Assignment
Give back the line below containing "A log file is" and every later line, exactly.

Records provided

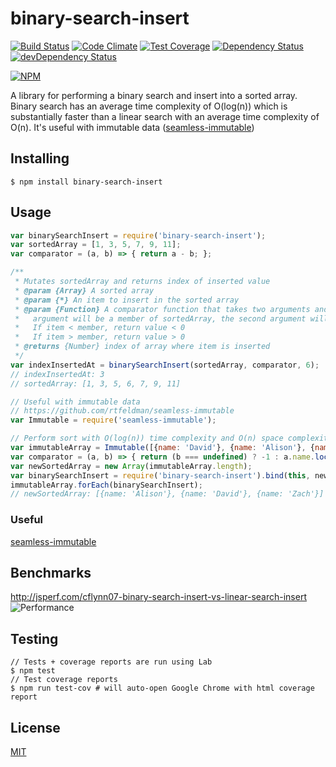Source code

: binary-search-insert
====================
[![Build Status](https://travis-ci.org/cflynn07/binary-search-insert.svg)](https://travis-ci.org/cflynn07/binary-search-insert)
[![Code Climate](https://codeclimate.com/github/cflynn07/binary-search-insert/badges/gpa.svg)](https://codeclimate.com/github/cflynn07/binary-search-insert)
[![Test Coverage](https://codeclimate.com/github/cflynn07/binary-search-insert/badges/coverage.svg)](https://codeclimate.com/github/cflynn07/binary-search-insert)
[![Dependency Status](https://david-dm.org/cflynn07/binary-search-insert.svg)](https://david-dm.org/cflynn07/binary-search-insert)
[![devDependency Status](https://david-dm.org/cflynn07/binary-search-insert/dev-status.svg)](https://david-dm.org/cflynn07/binary-search-insert#info=devDependencies)

[![NPM](https://nodei.co/npm/binary-search-insert.png?compact=true)](https://nodei.co/npm/binary-search-insert/)

A library for performing a binary search and insert into a sorted array.  
Binary search has an average time complexity of O(log(n)) which is substantially faster than a linear search
with an average time complexity of O(n). It's useful with immutable data ([seamless-immutable](https://github.com/rtfeldman/seamless-immutable))

Installing
----------
```
$ npm install binary-search-insert
```

Usage
-----
```js
var binarySearchInsert = require('binary-search-insert');
var sortedArray = [1, 3, 5, 7, 9, 11];
var comparator = (a, b) => { return a - b; };

/**
 * Mutates sortedArray and returns index of inserted value
 * @param {Array} A sorted array
 * @param {*} An item to insert in the sorted array
 * @param {Function} A comparator function that takes two arguments and returns a number. The first
 *   argument will be a member of sortedArray, the second argument will be item.
 *   If item < member, return value < 0
 *   If item > member, return value > 0
 * @returns {Number} index of array where item is inserted
 */
var indexInsertedAt = binarySearchInsert(sortedArray, comparator, 6);
// indexInsertedAt: 3
// sortedArray: [1, 3, 5, 6, 7, 9, 11]
```


```js
// Useful with immutable data
// https://github.com/rtfeldman/seamless-immutable
var Immutable = require('seamless-immutable');

// Perform sort with O(log(n)) time complexity and O(n) space complexity
var immutableArray = Immutable([{name: 'David'}, {name: 'Alison'}, {name: 'Zach'}]);
var comparator = (a, b) => { return (b === undefined) ? -1 : a.name.localeCompare(b.name); };
var newSortedArray = new Array(immutableArray.length);
var binarySearchInsert = require('binary-search-insert').bind(this, newSortedArray, comparator);
immutableArray.forEach(binarySearchInsert);
// newSortedArray: [{name: 'Alison'}, {name: 'David'}, {name: 'Zach'}]
```

### Useful 
[seamless-immutable](https://github.com/rtfeldman/seamless-immutable)

Benchmarks
----------
http://jsperf.com/cflynn07-binary-search-insert-vs-linear-search-insert  
![Performance](https://cloud.githubusercontent.com/assets/467885/12046878/7c2d98ca-ae76-11e5-8eee-34bb01c2e09b.png)

Testing
-------
```
// Tests + coverage reports are run using Lab
$ npm test
// Test coverage reports
$ npm run test-cov # will auto-open Google Chrome with html coverage report
```

License
-------
[MIT](https://raw.githubusercontent.com/cflynn07/binary-search-insert/master/LICENSE)
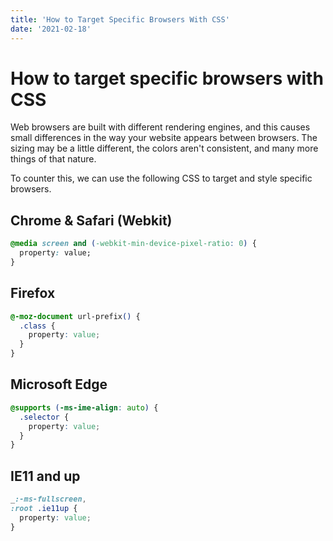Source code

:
 ```yaml
---
title: 'How to Target Specific Browsers With CSS'
date: '2021-02-18'
---
```


# How to target specific browsers with CSS

Web browsers are built with different rendering engines, and this causes small differences in the way your website appears between browsers. The sizing may be a little different, the colors aren't consistent, and many more things of that nature.

To counter this, we can use the following CSS to target and style specific browsers.

## Chrome & Safari (Webkit)

```css
@media screen and (-webkit-min-device-pixel-ratio: 0) {
  property: value;
}
```

## Firefox

```css
@-moz-document url-prefix() {
  .class {
    property: value;
  }
}
```

## Microsoft Edge

```css
@supports (-ms-ime-align: auto) {
  .selector {
    property: value;
  }
}
```

## IE11 and up

```css
_:-ms-fullscreen,
:root .ie11up {
  property: value;
}
```
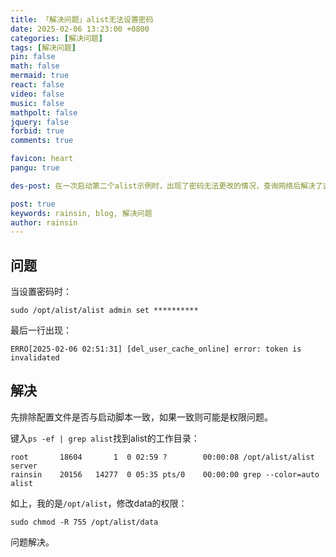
 ```yaml
---
title: 「解决问题」alist无法设置密码
date: 2025-02-06 13:23:00 +0800
categories: [解决问题]
tags: [解决问题]
pin: false
math: false
mermaid: true
react: false
video: false
music: false
mathpolt: false
jquery: false
forbid: true
comments: true

favicon: heart
pangu: true

des-post: 在一次启动第二个alist示例时，出现了密码无法更改的情况，查询网络后解决了这个问题，把文章贴在这。

post: true
keywords: rainsin, blog, 解决问题
author: rainsin
---
```


## 问题

当设置密码时：

```shell
sudo /opt/alist/alist admin set **********
```

最后一行出现：

```shell
ERRO[2025-02-06 02:51:31] [del_user_cache_online] error: token is invalidated
```

## 解决

先排除配置文件是否与启动脚本一致，如果一致则可能是权限问题。

键入`ps -ef | grep alist`找到alist的工作目录：

```shell
root       18604       1  0 02:59 ?        00:00:08 /opt/alist/alist server
rainsin    20156   14277  0 05:35 pts/0    00:00:00 grep --color=auto alist
```

如上，我的是`/opt/alist`，修改data的权限：

```shell
sudo chmod -R 755 /opt/alist/data 
```

问题解决。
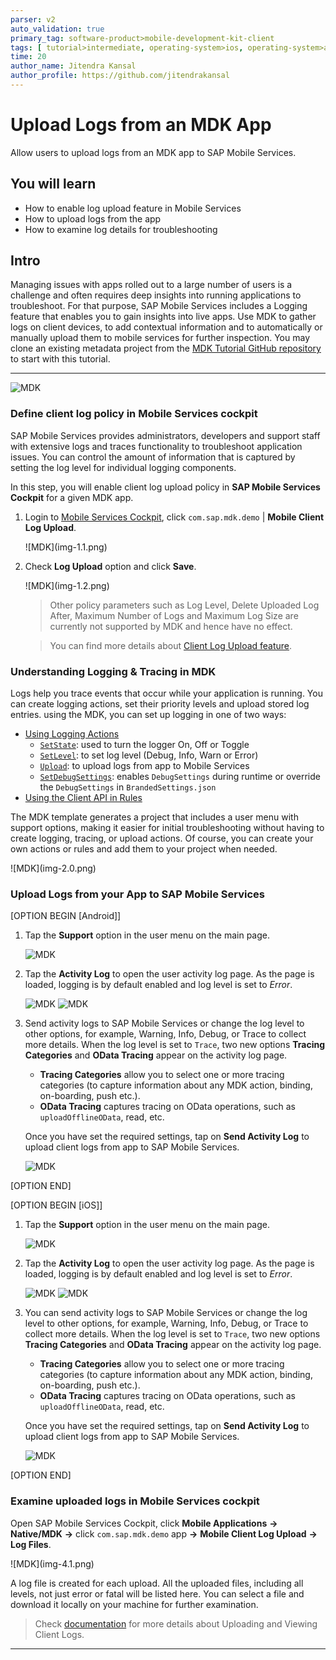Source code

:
 ```yaml
---
parser: v2
auto_validation: true
primary_tag: software-product>mobile-development-kit-client
tags: [ tutorial>intermediate, operating-system>ios, operating-system>android, topic>mobile, software-product>sap-business-technology-platform, software-product>mobile-development-kit-client, software-product>sap-mobile-services, software-product>sap-business-application-studio ]
time: 20
author_name: Jitendra Kansal
author_profile: https://github.com/jitendrakansal
---
```


# Upload Logs from an MDK App
<!-- description --> Allow users to upload logs from an MDK app to SAP Mobile Services.

## You will learn
  - How to enable log upload feature in Mobile Services
  - How to upload logs from the app
  - How to examine log details for troubleshooting


## Intro
Managing issues with apps rolled out to a large number of users is a challenge and often requires deep insights into running applications to troubleshoot. For that purpose, SAP Mobile Services includes a Logging feature that enables you to gain insights into live apps. Use MDK to gather logs on client devices, to add contextual information and to automatically or manually upload them to mobile services for further inspection.  You may clone an existing metadata project from the [MDK Tutorial GitHub repository](https://github.com/SAP-samples/cloud-mdk-tutorial-samples/tree/main/3-Enhance-Your-First-MDK-App-with-Additional-Functionalities/2-cp-mobile-dev-kit-delete-customer) to start with this tutorial.

---

![MDK](img-1.0.gif)

### Define client log policy in Mobile Services cockpit

SAP Mobile Services provides administrators, developers and support staff with extensive logs and traces functionality to troubleshoot application issues. You can control the amount of information that is captured by setting the log level for individual logging components.

In this step, you will enable client log upload policy in **SAP Mobile Services Cockpit** for a given MDK app.

1. Login to [Mobile Services Cockpit](fiori-ios-hcpms-setup), click `com.sap.mdk.demo` | **Mobile Client Log Upload**.

    <!-- border -->![MDK](img-1.1.png)

2. Check **Log Upload** option and click **Save**.

    <!-- border -->![MDK](img-1.2.png)

    >Other policy parameters such as Log Level, Delete Uploaded Log After, Maximum Number of Logs and Maximum Log Size are currently not supported by MDK and hence have no effect.

    >You can find more details about [Client Log Upload feature](https://help.sap.com/doc/f53c64b93e5140918d676b927a3cd65b/Cloud/en-US/docs-en/guides/features/logging/admin/config.html).


###  Understanding Logging & Tracing in MDK

Logs help you trace events that occur while your application is running. You can create logging actions, set their priority levels and upload stored log entries. using the MDK, you can set up logging in one of two ways:

* [Using Logging Actions](https://help.sap.com/doc/f53c64b93e5140918d676b927a3cd65b/Cloud/en-US/docs-en/guides/features/logging/mdk/logging.html#using-logging-actions)
    * [`SetState`](https://help.sap.com/doc/3642933ef2e1478fb1578ef2acba4ae9/Latest/en-US/reference/schemadoc/Action/Logger/SetState.schema.html): used to turn the logger On, Off or Toggle
    * [`SetLevel`](https://help.sap.com/doc/3642933ef2e1478fb1578ef2acba4ae9/Latest/en-US/reference/schemadoc/Action/Logger/SetLevel.schema.html): to set log level (Debug, Info, Warn or Error)
    * [`Upload`](https://help.sap.com/doc/3642933ef2e1478fb1578ef2acba4ae9/Latest/en-US/reference/schemadoc/Action/Logger/Upload.schema.html): to upload logs from app to Mobile Services
    * [`SetDebugSettings`](https://help.sap.com/doc/3642933ef2e1478fb1578ef2acba4ae9/Latest/en-US/reference/schemadoc/Action/SetDebugSettings.schema.html): enables `DebugSettings` during runtime or override the `DebugSettings` in `BrandedSettings.json`
* [Using the Client API in Rules](https://help.sap.com/doc/f53c64b93e5140918d676b927a3cd65b/Cloud/en-US/docs-en/guides/features/logging/mdk/logging.html#using-the-client-api-in-rules) 

The MDK template generates a project that includes a user menu with support options, making it easier for initial troubleshooting without having to create logging, tracing, or upload actions. Of course, you can create your own actions or rules and add them to  your project when needed.

<!-- border -->![MDK](img-2.0.png)


### Upload Logs from your App to SAP Mobile Services

[OPTION BEGIN [Android]]

1. Tap the **Support** option in the user menu on the main page.

    ![MDK](img-3.1.png)

2. Tap the **Activity Log** to open the user activity log page. As the page is loaded, logging is by default enabled and log level is set to *Error*.

    ![MDK](img-3.2.png)
    ![MDK](img-3.3.png)    

3. Send activity logs to SAP Mobile Services or change the log level to other options, for example, Warning, Info, Debug, or Trace to collect more details. When the log level is set to `Trace`, two new options **Tracing Categories** and **OData Tracing** appear on the activity log page.
    
    * **Tracing Categories** allow you to select one or more tracing categories (to capture information about any MDK action, binding, on-boarding, push etc.).  
    * **OData Tracing** captures tracing on OData operations, such as `uploadOfflineOData`, read, etc. 

    Once you have set the required settings, tap on **Send Activity Log** to upload client logs from app to SAP Mobile Services.

    ![MDK](img-1.0.gif) 

[OPTION END]

[OPTION BEGIN [iOS]]

1. Tap the **Support** option in the user menu on the main page.

    ![MDK](img-3.4.png)

2. Tap the **Activity Log** to open the user activity log page. As the page is loaded, logging is by default enabled and log level is set to *Error*.

    ![MDK](img-3.5.png)
    ![MDK](img-3.6.png)    

3. You can send activity logs to SAP Mobile Services or change the log level to other options, for example, Warning, Info, Debug, or Trace to collect more details. When the log level is set to `Trace`, two new options **Tracing Categories** and **OData Tracing** appear on the activity log page.
    
    * **Tracing Categories** allow you to select one or more tracing categories (to capture information about any MDK action, binding, on-boarding, push etc.).  
    * **OData Tracing** captures tracing on OData operations, such as `uploadOfflineOData`, read, etc. 

    Once you have set the required settings, tap on **Send Activity Log** to upload client logs from app to SAP Mobile Services.

    ![MDK](img-3.7.gif) 

[OPTION END]


### Examine uploaded logs in Mobile Services cockpit


Open SAP Mobile Services Cockpit, click **Mobile Applications** **&rarr;** **Native/MDK** **&rarr;** click `com.sap.mdk.demo` app **&rarr;** **Mobile Client Log Upload** **&rarr;** **Log Files**.

<!-- border -->![MDK](img-4.1.png)

A log file is created for each upload. All the uploaded files, including all levels, not just error or fatal will be listed here. You can select a file and download it locally on your machine for further examination.

>Check [documentation](https://help.sap.com/doc/f53c64b93e5140918d676b927a3cd65b/Cloud/en-US/docs-en/guides/features/logging/admin/config.html) for more details about Uploading and Viewing Client Logs.



---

Final answer
A log file is created for each upload. All the uploaded files, including all levels, not just error or fatal will be listed here. You can select a file and download it locally on your machine for further examination.

>Check [documentation](https://help.sap.com/doc/f53c64b93e5140918d676b927a3cd65b/Cloud/en-US/docs-en/guides/features/logging/admin/config.html) for more details about Uploading and Viewing Client Logs.



---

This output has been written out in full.